Despite my feelings regarding the good doctor's sanity, I simply had to have the book, which I purchased for the remarkably low price of one dollar. A year or so ago I gave it to a friend, a physicist and computer scientist who, like me, appreciates the entertainment value of the patently absurd. Today, out of sheer curiosity, I searched for the book on Amazon and discovered that used copies are selling at substantially higher prices (from $15 to $295), which I'm sure would please Dr. Norman were he still with us.

Photo I took of the Apollo 13 Splashdown
Over the years I've met quite a few folks like Dr. Norman. Back in my Navy days I had the good fortune to fly as copilot of the primary recovery helicopter that picked up the Apollo 13 astronauts in the South Pacific when they returned from their ill-fated lunar mission. Since then I've given a presentation on the Apollo 13 recovery to nearly a hundred different audiences. On several occasions I have been challenged by those who actually believe the Apollo missions never happened but were instead cleverly faked studio productions by NASA, designed, I suppose, to provide the masses with a 20th-century version of bread and circuses. Like Ernest Norman, they too are wackos. And let us not forget, there really is a Flat Earth Society.

Ayn Rand
All of this came to mind when I read a report that Ayn Rand's book, Atlas Shrugged, is being made into a three-part movie. You see, I include Ayn Rand in the same category as Dr. Norman, the Apollo-deniers, and the flat-earthers. I consider them all absolutely crazy. Unfortunately, unlike her companions in insanity, Ms. Rand has a rather large following who think she was  the greatest philosophical mind of the last century.
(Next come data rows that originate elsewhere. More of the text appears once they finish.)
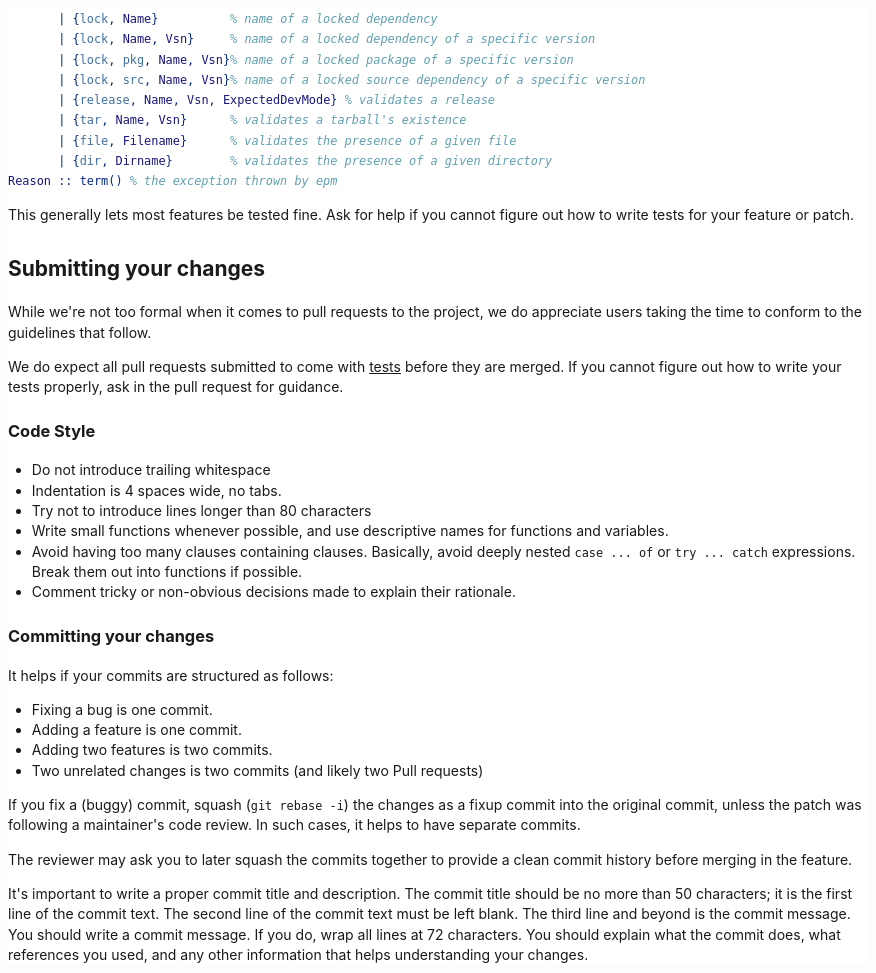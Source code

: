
 ```erlang
       | {lock, Name}          % name of a locked dependency
       | {lock, Name, Vsn}     % name of a locked dependency of a specific version
       | {lock, pkg, Name, Vsn}% name of a locked package of a specific version
       | {lock, src, Name, Vsn}% name of a locked source dependency of a specific version
       | {release, Name, Vsn, ExpectedDevMode} % validates a release
       | {tar, Name, Vsn}      % validates a tarball's existence
       | {file, Filename}      % validates the presence of a given file
       | {dir, Dirname}        % validates the presence of a given directory
Reason :: term() % the exception thrown by epm
```

This generally lets most features be tested fine. Ask for help if you cannot
figure out how to write tests for your feature or patch.

## Submitting your changes

While we're not too formal when it comes to pull requests to the project,
we do appreciate users taking the time to conform to the guidelines that
follow.

We do expect all pull requests submitted to come with [tests](#tests) before
they are merged. If you cannot figure out how to write your tests properly, ask
in the pull request for guidance.

### Code Style

 * Do not introduce trailing whitespace
 * Indentation is 4 spaces wide, no tabs.
 * Try not to introduce lines longer than 80 characters
 * Write small functions whenever possible, and use descriptive names for
   functions and variables.
 * Avoid having too many clauses containing clauses.
   Basically, avoid deeply nested `case ... of` or `try ... catch` expressions.
   Break them out into functions if possible.
 * Comment tricky or non-obvious decisions made to explain their rationale.

### Committing your changes

It helps if your commits are structured as follows:

- Fixing a bug is one commit.
- Adding a feature is one commit.
- Adding two features is two commits.
- Two unrelated changes is two commits (and likely two Pull requests)

If you fix a (buggy) commit, squash (`git rebase -i`) the changes as a fixup
commit into the original commit, unless the patch was following a
maintainer's code review. In such cases, it helps to have separate commits.

The reviewer may ask you to later squash the commits together to provide
a clean commit history before merging in the feature.

It's important to write a proper commit title and description. The commit title
should be no more than 50 characters; it is the first line of the commit text. The
second line of the commit text must be left blank. The third line and beyond is
the commit message. You should write a commit message. If you do, wrap all
lines at 72 characters. You should explain what the commit does, what
references you used, and any other information that helps understanding your
changes.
You can make up your own mind rather quickly if you simply examine what she liked and what she didn't like.

Ayn Rand liked greed, immorality (an oversimplification since she was really just amoral), selfishness, hedonistic and predatory people, really bad novels of the kind she wrote...and she hated Christianity and morality (as it is presented in the Gospels), altruism of any kind, good literature (she despised Shakespeare, Dickens, Austen, etc.), and the common man and woman whom she believed were societal parasites. She viewed kindness as a weakness, and would have despised Mother Teresa and probably thought Machiavelli was overly charitable.

It distresses me when I hear someone label Rand a conservative, or when people who claim to be conservative wax eloquently on Rand and her so-called philosophy of objectivism. To my knowledge, Rand was no believer in "the permanent things." Indeed, the only thing she would have considered permanent is the raw self-interest that epitomized her survival-of-the-fittest approach to human life. Her "conservative" admirers are really just apostles of greed who see in Rand's thinking a means of rationalizing their own selfish motives. How to spot a Randian? Just listen for those telltale words: "I'm strictly a fiscal conservative." Left unsaid is the disdain for all those social issues that make moral demands on one's conscience.

Many of my generation first read Rand's novels during our high school or undergraduate years.  At that age most of us were not only literary and philosophical neophytes, but also overly self-involved, and so Rand's simplistic and self-serving worldview held a certain attraction. And then we grew up and realized how wrong she was. Well, most of us grew up. Others remained in a state of suspended adolescence and stayed true to their insane mentor.

One can only hope that Atlas Shrugged, the film, is highly unsuccessful. I know I won't pay the money to see it.